(Beginning of EXTRACTED RECORDS)
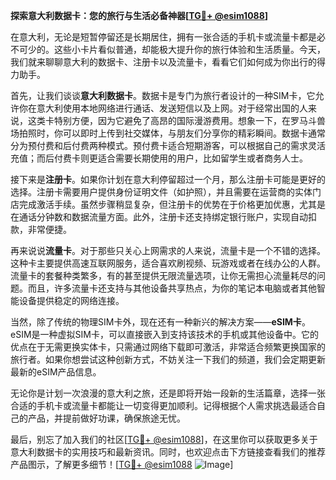 **探索意大利数据卡：您的旅行与生活必备神器[[TG💪+ @esim1088](https://t.me/s/esim1088)]**

在意大利，无论是短暂停留还是长期居住，拥有一张合适的手机卡或流量卡都是必不可少的。这些小卡片看似普通，却能极大提升你的旅行体验和生活质量。今天，我们就来聊聊意大利的数据卡、注册卡以及流量卡，看看它们如何成为你出行的得力助手。

首先，让我们谈谈**意大利数据卡**。数据卡是专门为旅行者设计的一种SIM卡，它允许你在意大利使用本地网络进行通话、发送短信以及上网。对于经常出国的人来说，这类卡特别方便，因为它避免了高昂的国际漫游费用。想象一下，在罗马斗兽场拍照时，你可以即时上传到社交媒体，与朋友们分享你的精彩瞬间。数据卡通常分为预付费和后付费两种模式。预付费卡适合短期游客，可以根据自己的需求灵活充值；而后付费卡则更适合需要长期使用的用户，比如留学生或者商务人士。

接下来是**注册卡**。如果你计划在意大利停留超过一个月，那么注册卡可能是更好的选择。注册卡需要用户提供身份证明文件（如护照），并且需要在运营商的实体门店完成激活手续。虽然步骤稍显复杂，但注册卡的优势在于价格更加优惠，尤其是在通话分钟数和数据流量方面。此外，注册卡还支持绑定银行账户，实现自动扣款，非常便捷。

再来说说**流量卡**。对于那些只关心上网需求的人来说，流量卡是一个不错的选择。这种卡主要提供高速互联网服务，适合喜欢刷视频、玩游戏或者在线办公的人群。流量卡的套餐种类繁多，有的甚至提供无限流量选项，让你无需担心流量耗尽的问题。而且，许多流量卡还支持与其他设备共享热点，为你的笔记本电脑或者其他智能设备提供稳定的网络连接。

当然，除了传统的物理SIM卡外，现在还有一种新兴的解决方案——**eSIM卡**。eSIM是一种虚拟SIM卡，可以直接嵌入到支持该技术的手机或其他设备中。它的优点在于无需更换实体卡，只需通过网络下载即可激活，非常适合频繁更换国家的旅行者。如果你想尝试这种创新方式，不妨关注一下我们的频道，我们会定期更新最新的eSIM产品信息。

无论你是计划一次浪漫的意大利之旅，还是即将开始一段新的生活篇章，选择一张合适的手机卡或流量卡都能让一切变得更加顺利。记得根据个人需求挑选最适合自己的产品，并提前做好功课，确保旅途无忧。

最后，别忘了加入我们的社区[[TG💪+ @esim1088](https://t.me/s/esim1088)]，在这里你可以获取更多关于意大利数据卡的实用技巧和最新资讯。同时，也欢迎点击下方链接查看我们的推荐产品图示，了解更多细节！[[TG💪+ @esim1088](https://t.me/s/esim1088) ![Image](https://i.postimg.cc/4NQfJmqS/Snipaste-2025-05-13-00-14-12.png)]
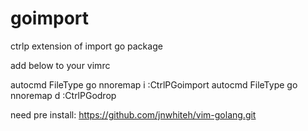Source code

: goimport
========

ctrlp extension of import go package

add below to your vimrc

autocmd FileType go nnoremap <Leader>i :CtrlPGoimport<cr>
autocmd FileType go nnoremap <Leader>d :CtrlPGodrop<cr>

need pre install: https://github.com/jnwhiteh/vim-golang.git
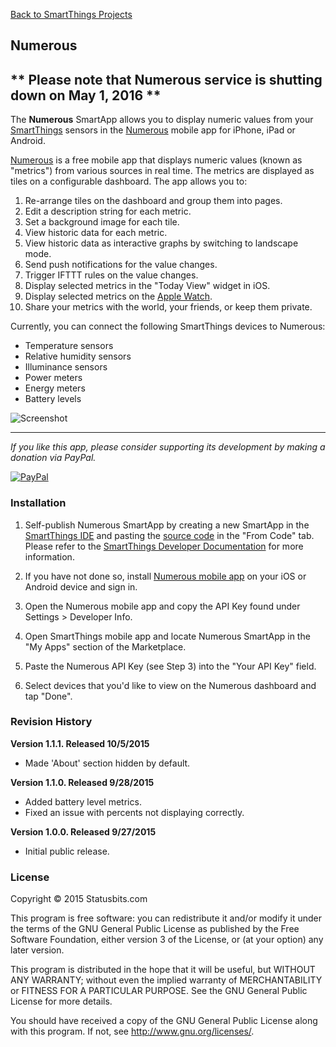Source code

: [Back to SmartThings Projects](https://github.com/statusbits/smartthings)

Numerous
--------

** Please note that Numerous service is shutting down on May 1, 2016 **
----

The **Numerous** SmartApp allows you to display numeric values from your
[SmartThings](http://www.smartthings.com) sensors in the
[Numerous](http://numerousapp.com) mobile app for iPhone, iPad or Android.

[Numerous](http://numerousapp.com) is a free mobile app that displays numeric
values (known as "metrics") from various sources in real time. The metrics are
displayed as tiles on a configurable dashboard. The app allows you to:

1. Re-arrange tiles on the dashboard and group them into pages.
2. Edit a description string for each metric.
3. Set a background image for each tile.
4. View historic data for each metric.
5. View historic data as interactive graphs by switching to landscape mode.
6. Send push notifications for the value changes.
7. Trigger IFTTT rules on the value changes.
8. Display selected metrics in the "Today View" widget in iOS.
8. Display selected metrics on the [Apple Watch](http://numerousapp.com/watch/).
9. Share your metrics with the world, your friends, or keep them private.

Currently, you can connect the following SmartThings devices to Numerous:

* Temperature sensors
* Relative humidity sensors
* Illuminance sensors
* Power meters
* Energy meters
* Battery levels

![Screenshot](http://statusbits.github.io/images/Numerous-01.jpg)

---

*If you like this app, please consider supporting its development by making a
donation via PayPal.*

[![PayPal](https://www.paypalobjects.com/en_US/i/btn/btn_donate_LG.gif)](https://www.paypal.com/cgi-bin/webscr?cmd=_s-xclick&hosted_button_id=ATTTMV7JV2W9W)


### Installation

1. Self-publish Numerous SmartApp by creating a new SmartApp in the
[SmartThings IDE](https://graph.api.smartthings.com/ide/apps) and pasting the
[source code](https://raw.githubusercontent.com/statusbits/smartthings/master/smartapps/statusbits/numerous.src/numerous.groovy)
in the "From Code" tab. Please refer to the
[SmartThings Developer Documentation](http://docs.smartthings.com/en/latest/index.html)
for more information.

2. If you have not done so, install
[Numerous mobile app](http://numerousapp.com/download/) on your iOS or Android
device and sign in.

3. Open the Numerous mobile app and copy the API Key found under Settings >
Developer Info.

4. Open SmartThings mobile app and locate Numerous SmartApp in the "My Apps"
section of the Marketplace.

5. Paste the Numerous API Key (see Step 3) into the "Your API Key" field.

6. Select devices that you'd like to view on the Numerous dashboard and tap
"Done".


### Revision History

**Version 1.1.1. Released 10/5/2015**

* Made 'About' section hidden by default.

**Version 1.1.0. Released 9/28/2015**

* Added battery level metrics.
* Fixed an issue with percents not displaying correctly.

**Version 1.0.0. Released 9/27/2015**

* Initial public release.


### License

Copyright © 2015 Statusbits.com

This program is free software: you can redistribute it and/or modify it
under the terms of the GNU General Public License as published by the Free
Software Foundation, either version 3 of the License, or (at your option)
any later version.

This program is distributed in the hope that it will be useful, but
WITHOUT ANY WARRANTY; without even the implied warranty of MERCHANTABILITY
or FITNESS FOR A PARTICULAR PURPOSE.  See the GNU General Public License
for more details.

You should have received a copy of the GNU General Public License along
with this program.  If not, see <http://www.gnu.org/licenses/>.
(End of EXTRACTED RECORDS)
WHAT IS EXPECTED
List every line from the entries above in which "Leader" appears.

SOLUTION TO THE PROBLEM
autocmd FileType go nnoremap <Leader>i :CtrlPGoimport<cr>
autocmd FileType go nnoremap <Leader>d :CtrlPGodrop<cr>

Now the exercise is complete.